- **REQUIRED ACTION**: Return each line below holding the string "link".

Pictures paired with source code
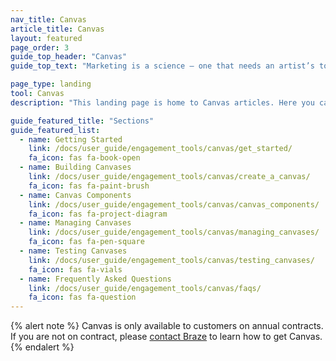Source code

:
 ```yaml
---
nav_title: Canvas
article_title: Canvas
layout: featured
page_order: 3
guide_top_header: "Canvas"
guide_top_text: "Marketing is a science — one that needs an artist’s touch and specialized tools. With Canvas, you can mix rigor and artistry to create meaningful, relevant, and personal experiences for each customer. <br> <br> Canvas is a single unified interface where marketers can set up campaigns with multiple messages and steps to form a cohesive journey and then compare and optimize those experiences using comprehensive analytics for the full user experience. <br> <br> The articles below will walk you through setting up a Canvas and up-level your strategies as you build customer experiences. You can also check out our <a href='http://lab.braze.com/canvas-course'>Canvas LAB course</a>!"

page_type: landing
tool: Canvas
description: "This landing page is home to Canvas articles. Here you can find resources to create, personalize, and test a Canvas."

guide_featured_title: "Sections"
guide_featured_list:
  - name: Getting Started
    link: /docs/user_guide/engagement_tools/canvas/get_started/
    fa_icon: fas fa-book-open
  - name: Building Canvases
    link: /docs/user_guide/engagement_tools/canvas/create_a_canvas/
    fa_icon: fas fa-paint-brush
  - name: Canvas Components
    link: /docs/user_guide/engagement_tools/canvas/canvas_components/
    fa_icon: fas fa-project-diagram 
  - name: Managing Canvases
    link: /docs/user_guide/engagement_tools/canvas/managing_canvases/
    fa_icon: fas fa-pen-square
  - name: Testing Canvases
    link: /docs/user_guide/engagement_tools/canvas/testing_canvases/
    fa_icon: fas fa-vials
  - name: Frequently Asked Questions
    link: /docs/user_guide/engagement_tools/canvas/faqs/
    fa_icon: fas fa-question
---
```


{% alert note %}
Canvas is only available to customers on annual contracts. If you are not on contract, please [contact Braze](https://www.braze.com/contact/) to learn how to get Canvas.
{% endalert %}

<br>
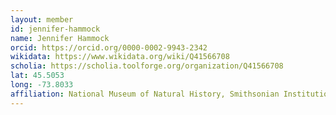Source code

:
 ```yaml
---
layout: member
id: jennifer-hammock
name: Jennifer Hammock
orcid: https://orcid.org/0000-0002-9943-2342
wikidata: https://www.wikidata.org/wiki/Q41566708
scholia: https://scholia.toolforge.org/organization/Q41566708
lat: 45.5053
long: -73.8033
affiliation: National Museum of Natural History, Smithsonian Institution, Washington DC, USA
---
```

---

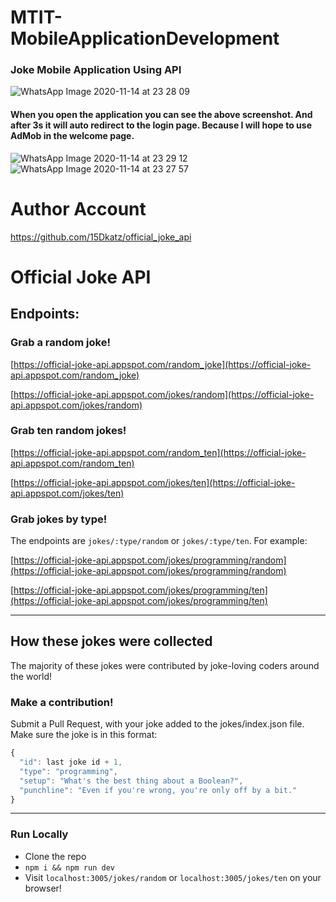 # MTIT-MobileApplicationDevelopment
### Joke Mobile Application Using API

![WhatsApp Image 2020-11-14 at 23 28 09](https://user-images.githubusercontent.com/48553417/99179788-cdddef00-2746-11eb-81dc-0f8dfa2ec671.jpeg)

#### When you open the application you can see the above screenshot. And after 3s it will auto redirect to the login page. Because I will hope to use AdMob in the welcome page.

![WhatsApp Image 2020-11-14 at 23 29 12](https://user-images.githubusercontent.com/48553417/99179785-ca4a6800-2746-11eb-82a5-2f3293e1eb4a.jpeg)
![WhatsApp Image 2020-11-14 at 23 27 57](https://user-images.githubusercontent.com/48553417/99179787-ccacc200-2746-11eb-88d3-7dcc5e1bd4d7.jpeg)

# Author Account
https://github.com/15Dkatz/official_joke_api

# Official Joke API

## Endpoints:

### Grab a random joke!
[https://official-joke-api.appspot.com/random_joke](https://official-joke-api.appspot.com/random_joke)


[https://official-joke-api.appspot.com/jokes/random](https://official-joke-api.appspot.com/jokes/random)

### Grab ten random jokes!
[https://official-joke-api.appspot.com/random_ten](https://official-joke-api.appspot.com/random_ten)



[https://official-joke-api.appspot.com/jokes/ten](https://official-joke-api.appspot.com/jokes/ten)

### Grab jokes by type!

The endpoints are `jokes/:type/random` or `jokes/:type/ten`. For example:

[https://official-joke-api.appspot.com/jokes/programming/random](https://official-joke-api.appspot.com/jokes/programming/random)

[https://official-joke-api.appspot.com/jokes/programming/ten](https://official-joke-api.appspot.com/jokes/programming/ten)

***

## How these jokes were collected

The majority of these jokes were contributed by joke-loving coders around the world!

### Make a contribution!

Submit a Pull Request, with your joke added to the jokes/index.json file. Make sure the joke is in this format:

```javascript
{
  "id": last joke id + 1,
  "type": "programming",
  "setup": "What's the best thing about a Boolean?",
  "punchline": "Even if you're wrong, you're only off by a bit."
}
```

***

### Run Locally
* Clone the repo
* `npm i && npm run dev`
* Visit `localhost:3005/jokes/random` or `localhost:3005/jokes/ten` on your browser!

- **OUTPUT OF THE EXERCISE**:
    link: /docs/user_guide/engagement_tools/canvas/get_started/
    link: /docs/user_guide/engagement_tools/canvas/create_a_canvas/
    link: /docs/user_guide/engagement_tools/canvas/canvas_components/
    link: /docs/user_guide/engagement_tools/canvas/managing_canvases/
    link: /docs/user_guide/engagement_tools/canvas/testing_canvases/
    link: /docs/user_guide/engagement_tools/canvas/faqs/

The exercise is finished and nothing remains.